Exercise goal - Hand back every line from the beginning of the data below through the line containing "указывает на взлом.", word for word and free of pictures.

===== Dataset excerpts =====

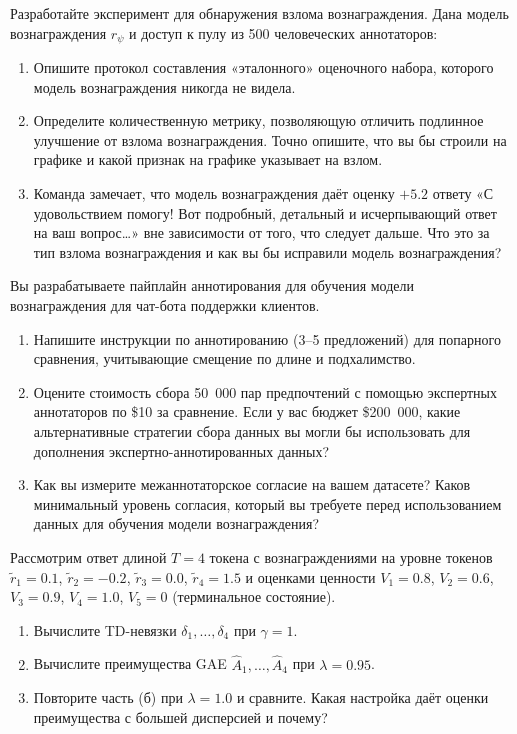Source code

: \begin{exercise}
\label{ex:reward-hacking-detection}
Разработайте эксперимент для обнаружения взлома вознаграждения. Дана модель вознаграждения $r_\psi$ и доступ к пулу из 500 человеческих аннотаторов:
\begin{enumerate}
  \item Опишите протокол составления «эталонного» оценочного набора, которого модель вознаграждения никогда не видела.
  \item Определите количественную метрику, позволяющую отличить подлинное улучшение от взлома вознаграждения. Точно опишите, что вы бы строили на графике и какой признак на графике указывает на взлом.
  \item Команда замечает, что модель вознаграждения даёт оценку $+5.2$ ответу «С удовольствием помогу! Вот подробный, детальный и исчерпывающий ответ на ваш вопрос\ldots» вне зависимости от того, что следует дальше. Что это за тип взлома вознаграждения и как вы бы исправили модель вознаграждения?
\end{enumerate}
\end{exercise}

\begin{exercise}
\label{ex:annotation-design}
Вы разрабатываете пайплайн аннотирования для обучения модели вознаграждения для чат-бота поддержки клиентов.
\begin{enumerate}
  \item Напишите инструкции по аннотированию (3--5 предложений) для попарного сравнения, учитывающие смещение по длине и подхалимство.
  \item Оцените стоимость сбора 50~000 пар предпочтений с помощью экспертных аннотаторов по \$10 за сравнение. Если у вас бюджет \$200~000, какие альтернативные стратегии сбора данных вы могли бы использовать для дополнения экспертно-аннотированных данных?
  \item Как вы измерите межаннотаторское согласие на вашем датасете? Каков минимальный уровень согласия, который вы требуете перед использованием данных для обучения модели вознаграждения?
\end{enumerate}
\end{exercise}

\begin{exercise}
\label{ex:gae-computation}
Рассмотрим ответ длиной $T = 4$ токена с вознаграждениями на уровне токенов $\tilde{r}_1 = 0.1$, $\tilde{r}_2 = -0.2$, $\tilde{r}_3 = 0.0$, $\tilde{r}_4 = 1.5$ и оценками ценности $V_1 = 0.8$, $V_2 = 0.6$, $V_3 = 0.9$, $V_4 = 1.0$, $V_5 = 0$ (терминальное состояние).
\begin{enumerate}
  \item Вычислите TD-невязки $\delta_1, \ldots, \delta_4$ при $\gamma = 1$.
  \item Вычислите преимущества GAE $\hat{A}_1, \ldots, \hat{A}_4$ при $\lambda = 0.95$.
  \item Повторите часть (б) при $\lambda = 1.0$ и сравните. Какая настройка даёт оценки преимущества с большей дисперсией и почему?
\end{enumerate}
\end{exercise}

=====

Answer section -
Source code

: \begin{exercise}
\label{ex:reward-hacking-detection}
Разработайте эксперимент для обнаружения взлома вознаграждения. Дана модель вознаграждения $r_\psi$ и доступ к пулу из 500 человеческих аннотаторов:
\begin{enumerate}
  \item Опишите протокол составления «эталонного» оценочного набора, которого модель вознаграждения никогда не видела.
  \item Определите количественную метрику, позволяющую отличить подлинное улучшение от взлома вознаграждения. Точно опишите, что вы бы строили на графике и какой признак на графике указывает на взлом.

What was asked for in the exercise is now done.